Требовалось что-то простое. Устав от древней культуры, люди нашли убежище в странном, богатом, долгое время игнорируемом мире Средневековья. Жажда фантастического и чудесного овладела их душами, и сказка и миф вошли в моду. Все старые народные сказки и легенды были собраны, переписаны и имитированы, часто так же превосходно, как Тиком в его «Белокуром Экберте», «Истории прекрасной Магелоны» и «Графе Петре из Прованса», но также часто с детским преувеличением поэтической ценности суеверий, которые в действительности обладают лишь научной ценностью как искаженные остатки древних мифов. Новалис в одухотворенном стихотворении предсказал, что придет время, когда человек перестанет искать в науке ответы на загадки жизни, а найдет объяснение всего в сказке и поэзии; и когда придет это время, когда будет произнесено мистическое слово, вся извращенность, глупость и зло исчезнут. Вся глупость и зло, все то, что Французская революция в своей безрассудности пыталась положить конец дикими разрушениями и кровавыми войнами, должно было исчезнуть, как во сне или сказке, от звука произнесенного слова, когда люди снова станут детьми! Они должны были возродиться, обратившись от идей, отдающих порохом и кровью, к идеям, отдающим детской.
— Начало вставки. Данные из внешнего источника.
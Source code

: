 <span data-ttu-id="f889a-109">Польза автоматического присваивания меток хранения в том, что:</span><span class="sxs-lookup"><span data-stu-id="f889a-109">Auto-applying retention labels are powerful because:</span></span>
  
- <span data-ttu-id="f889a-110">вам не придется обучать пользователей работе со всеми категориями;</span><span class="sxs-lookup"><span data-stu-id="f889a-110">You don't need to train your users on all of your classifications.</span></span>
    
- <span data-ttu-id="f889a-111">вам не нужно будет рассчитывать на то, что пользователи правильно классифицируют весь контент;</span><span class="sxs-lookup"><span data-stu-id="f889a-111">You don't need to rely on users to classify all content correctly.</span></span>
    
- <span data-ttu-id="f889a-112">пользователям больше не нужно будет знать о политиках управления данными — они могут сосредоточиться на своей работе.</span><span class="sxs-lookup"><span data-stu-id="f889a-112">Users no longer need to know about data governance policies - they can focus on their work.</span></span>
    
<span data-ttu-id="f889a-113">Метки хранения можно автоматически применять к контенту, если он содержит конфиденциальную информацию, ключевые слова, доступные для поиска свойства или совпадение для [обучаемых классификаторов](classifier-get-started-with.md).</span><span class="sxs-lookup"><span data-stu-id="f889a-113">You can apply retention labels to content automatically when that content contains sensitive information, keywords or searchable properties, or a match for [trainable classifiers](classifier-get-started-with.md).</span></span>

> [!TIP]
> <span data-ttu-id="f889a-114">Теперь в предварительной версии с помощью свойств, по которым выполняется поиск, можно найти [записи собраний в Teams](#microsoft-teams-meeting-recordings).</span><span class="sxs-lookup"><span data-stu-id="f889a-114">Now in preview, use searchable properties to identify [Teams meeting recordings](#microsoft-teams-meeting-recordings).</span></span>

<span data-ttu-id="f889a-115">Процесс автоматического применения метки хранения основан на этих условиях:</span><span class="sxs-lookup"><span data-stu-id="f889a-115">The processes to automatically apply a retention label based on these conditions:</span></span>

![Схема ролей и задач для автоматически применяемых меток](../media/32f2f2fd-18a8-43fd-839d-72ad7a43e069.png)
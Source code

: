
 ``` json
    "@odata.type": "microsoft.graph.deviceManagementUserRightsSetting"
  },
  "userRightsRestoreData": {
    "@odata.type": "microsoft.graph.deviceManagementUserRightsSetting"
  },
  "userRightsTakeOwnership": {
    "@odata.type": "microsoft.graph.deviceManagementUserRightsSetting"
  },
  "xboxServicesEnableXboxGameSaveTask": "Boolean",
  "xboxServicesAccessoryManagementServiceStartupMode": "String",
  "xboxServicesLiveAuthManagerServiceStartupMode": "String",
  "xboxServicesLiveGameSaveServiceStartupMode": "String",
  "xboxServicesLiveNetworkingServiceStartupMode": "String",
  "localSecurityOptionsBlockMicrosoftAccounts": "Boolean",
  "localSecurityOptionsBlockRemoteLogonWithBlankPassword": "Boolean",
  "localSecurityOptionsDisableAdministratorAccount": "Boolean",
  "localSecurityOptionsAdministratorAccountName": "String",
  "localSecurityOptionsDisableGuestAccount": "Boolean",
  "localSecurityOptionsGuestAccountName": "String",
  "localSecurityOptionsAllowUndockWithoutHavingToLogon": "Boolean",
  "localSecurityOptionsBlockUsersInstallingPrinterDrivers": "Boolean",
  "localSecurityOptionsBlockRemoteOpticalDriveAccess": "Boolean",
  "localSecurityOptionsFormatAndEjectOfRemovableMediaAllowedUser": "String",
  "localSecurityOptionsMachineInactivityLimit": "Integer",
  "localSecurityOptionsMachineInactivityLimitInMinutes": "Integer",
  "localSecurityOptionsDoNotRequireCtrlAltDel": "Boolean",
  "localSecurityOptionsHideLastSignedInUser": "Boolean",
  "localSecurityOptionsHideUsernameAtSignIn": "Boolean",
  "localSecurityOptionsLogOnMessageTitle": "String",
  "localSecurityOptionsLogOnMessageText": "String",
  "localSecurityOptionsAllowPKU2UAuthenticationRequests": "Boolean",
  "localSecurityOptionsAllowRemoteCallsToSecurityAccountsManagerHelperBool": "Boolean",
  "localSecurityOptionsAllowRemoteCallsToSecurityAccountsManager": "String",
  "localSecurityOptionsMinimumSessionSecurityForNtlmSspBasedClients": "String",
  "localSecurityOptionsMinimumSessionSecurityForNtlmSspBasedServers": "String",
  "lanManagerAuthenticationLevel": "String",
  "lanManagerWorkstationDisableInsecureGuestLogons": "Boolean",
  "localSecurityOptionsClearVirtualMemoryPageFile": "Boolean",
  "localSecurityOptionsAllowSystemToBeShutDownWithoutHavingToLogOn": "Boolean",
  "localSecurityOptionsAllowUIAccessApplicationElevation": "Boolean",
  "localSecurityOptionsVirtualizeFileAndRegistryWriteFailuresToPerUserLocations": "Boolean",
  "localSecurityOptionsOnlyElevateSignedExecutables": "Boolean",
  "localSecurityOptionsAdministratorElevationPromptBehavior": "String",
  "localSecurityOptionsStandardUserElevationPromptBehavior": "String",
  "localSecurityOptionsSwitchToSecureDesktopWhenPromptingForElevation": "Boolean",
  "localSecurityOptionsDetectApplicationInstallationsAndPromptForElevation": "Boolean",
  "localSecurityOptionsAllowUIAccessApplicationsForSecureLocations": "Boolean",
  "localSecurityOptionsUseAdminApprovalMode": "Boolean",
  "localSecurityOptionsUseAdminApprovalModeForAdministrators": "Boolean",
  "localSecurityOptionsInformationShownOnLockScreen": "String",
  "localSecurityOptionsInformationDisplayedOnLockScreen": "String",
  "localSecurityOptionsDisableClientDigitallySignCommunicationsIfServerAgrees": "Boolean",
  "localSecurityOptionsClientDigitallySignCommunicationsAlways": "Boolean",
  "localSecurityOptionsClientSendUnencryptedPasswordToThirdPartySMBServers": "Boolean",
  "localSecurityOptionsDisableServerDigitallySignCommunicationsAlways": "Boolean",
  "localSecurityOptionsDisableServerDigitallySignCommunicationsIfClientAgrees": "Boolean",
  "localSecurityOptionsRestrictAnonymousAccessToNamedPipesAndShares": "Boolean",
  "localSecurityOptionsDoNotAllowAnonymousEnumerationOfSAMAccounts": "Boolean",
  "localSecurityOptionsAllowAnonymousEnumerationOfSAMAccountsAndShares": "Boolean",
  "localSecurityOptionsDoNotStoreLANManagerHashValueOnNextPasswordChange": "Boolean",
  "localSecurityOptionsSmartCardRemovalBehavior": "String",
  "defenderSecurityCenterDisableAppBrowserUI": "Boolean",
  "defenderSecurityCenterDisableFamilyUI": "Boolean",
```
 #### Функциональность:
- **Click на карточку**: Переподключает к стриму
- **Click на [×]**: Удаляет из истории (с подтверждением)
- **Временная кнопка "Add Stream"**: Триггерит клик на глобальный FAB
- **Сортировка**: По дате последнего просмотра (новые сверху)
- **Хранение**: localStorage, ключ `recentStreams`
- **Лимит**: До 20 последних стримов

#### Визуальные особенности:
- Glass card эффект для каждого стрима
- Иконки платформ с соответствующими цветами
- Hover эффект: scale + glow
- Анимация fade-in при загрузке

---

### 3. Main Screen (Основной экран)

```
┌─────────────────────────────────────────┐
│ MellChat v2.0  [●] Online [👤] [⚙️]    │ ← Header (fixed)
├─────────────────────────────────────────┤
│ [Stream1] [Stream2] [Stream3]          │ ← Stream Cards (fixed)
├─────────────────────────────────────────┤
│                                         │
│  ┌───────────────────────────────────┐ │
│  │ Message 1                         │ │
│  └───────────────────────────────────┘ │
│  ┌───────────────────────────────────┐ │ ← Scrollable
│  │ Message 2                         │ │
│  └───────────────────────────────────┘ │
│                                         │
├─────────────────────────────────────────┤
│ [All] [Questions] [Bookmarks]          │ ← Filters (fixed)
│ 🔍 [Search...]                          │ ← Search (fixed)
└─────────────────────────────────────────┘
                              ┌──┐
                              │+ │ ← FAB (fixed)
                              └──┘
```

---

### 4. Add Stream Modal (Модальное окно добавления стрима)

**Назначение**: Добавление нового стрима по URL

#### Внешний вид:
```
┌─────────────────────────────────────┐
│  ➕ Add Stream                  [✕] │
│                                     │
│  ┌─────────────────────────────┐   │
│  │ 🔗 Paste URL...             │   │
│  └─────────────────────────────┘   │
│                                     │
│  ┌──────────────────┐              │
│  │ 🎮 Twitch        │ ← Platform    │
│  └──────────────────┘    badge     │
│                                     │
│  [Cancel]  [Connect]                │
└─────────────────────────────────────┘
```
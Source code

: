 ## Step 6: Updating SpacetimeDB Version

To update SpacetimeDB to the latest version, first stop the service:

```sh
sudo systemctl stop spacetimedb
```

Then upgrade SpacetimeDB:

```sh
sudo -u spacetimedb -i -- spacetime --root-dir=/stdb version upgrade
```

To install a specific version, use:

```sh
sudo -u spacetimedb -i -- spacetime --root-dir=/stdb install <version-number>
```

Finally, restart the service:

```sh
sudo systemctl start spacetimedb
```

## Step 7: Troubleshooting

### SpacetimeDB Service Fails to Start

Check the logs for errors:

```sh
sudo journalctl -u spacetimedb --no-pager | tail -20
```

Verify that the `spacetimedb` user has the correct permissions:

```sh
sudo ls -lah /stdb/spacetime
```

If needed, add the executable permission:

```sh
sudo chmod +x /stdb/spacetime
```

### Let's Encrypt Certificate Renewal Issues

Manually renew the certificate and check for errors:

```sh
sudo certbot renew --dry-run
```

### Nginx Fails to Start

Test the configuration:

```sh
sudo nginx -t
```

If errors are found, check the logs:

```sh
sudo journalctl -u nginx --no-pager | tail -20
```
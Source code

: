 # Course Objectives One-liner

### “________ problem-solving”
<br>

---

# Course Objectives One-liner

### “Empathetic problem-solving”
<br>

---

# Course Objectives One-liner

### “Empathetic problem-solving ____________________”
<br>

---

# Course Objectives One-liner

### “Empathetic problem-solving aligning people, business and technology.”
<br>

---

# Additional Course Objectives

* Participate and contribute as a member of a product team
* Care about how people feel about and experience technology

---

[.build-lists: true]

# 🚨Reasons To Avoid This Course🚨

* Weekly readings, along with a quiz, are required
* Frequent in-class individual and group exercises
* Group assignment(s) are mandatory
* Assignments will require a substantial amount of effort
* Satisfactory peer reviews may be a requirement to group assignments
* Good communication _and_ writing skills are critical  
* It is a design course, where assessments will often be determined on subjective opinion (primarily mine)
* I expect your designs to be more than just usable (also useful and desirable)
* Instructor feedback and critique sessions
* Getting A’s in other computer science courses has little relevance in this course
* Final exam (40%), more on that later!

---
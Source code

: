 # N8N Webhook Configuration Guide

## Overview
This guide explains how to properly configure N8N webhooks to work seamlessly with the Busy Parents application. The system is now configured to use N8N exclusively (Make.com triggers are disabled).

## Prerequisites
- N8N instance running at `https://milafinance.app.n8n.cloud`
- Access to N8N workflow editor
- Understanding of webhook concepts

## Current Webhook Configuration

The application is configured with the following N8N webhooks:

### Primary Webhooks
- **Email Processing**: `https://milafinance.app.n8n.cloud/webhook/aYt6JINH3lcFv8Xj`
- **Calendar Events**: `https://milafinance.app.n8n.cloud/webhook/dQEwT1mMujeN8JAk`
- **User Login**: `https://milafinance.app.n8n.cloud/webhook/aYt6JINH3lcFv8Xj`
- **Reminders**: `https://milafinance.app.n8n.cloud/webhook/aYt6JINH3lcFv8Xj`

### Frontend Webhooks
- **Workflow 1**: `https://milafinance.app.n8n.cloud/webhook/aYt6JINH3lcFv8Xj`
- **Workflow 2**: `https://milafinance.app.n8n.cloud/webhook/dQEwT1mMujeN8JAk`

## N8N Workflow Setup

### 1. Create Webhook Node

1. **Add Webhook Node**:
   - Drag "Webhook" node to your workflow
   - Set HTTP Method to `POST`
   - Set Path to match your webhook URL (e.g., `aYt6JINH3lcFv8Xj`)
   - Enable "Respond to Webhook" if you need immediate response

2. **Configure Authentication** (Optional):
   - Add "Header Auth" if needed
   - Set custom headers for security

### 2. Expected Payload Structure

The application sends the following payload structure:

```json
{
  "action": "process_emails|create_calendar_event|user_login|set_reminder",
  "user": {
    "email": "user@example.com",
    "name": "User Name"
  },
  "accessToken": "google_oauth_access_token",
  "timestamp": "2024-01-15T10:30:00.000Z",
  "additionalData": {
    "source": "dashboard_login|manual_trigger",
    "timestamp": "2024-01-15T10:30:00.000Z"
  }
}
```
Требовалось что-то народное. Было посеяно семя того же народного движения, которое было начато в Дании Грундтвигом после того, как он, подобно многим другим, был сильно впечатлен юношеским пылом, с которым доктрины новой романтической школы провозглашались Стеффенсом и воспринимались подрастающим поколением в те дни, когда в Дании еще была молодость. Люди справедливо сожалели о великой пропасти, пролегшей между образованными и необразованными из-за чрезвычайно быстрого продвижения авангарда и исключения беднейших классов из культуры, и справедливо призывали ученых и художников облекать свои мысли и чувства в самую простую и легкодоступную форму. Но движение сбилось с пути, предприняв безумную попытку отозвать передовой отряд ради отстающих; они бы вряд ли возражали против того, чтобы перерубить саблями первых ради того, чтобы сохранить армию в сборе.

С отказом от главной движущей силы — веры в прогресс — в моду вошла фаталистическая трагедия с ее глупостями и суевериями. В трагедии Вернера «Двадцать четвертое февраля» все, что происходит в этот конкретный день, напоминает героине об ужасном преступлении и проклятии. Это доходит до того, что, когда в этот день убивают курицу, она кричит: «Она словно прокричала мне проклятие; она напомнила мне отца с предсмертным хрипом в горле». И все же эта пьеса восхваляется тем обычно проницательным критиком, автором «О Германии»! Нарочито детский тон сатирических драм придавал им характер кукольных представлений; наивность становилась все более модной; в своем ужасе перед салонами XVIII века люди искали убежища в детской.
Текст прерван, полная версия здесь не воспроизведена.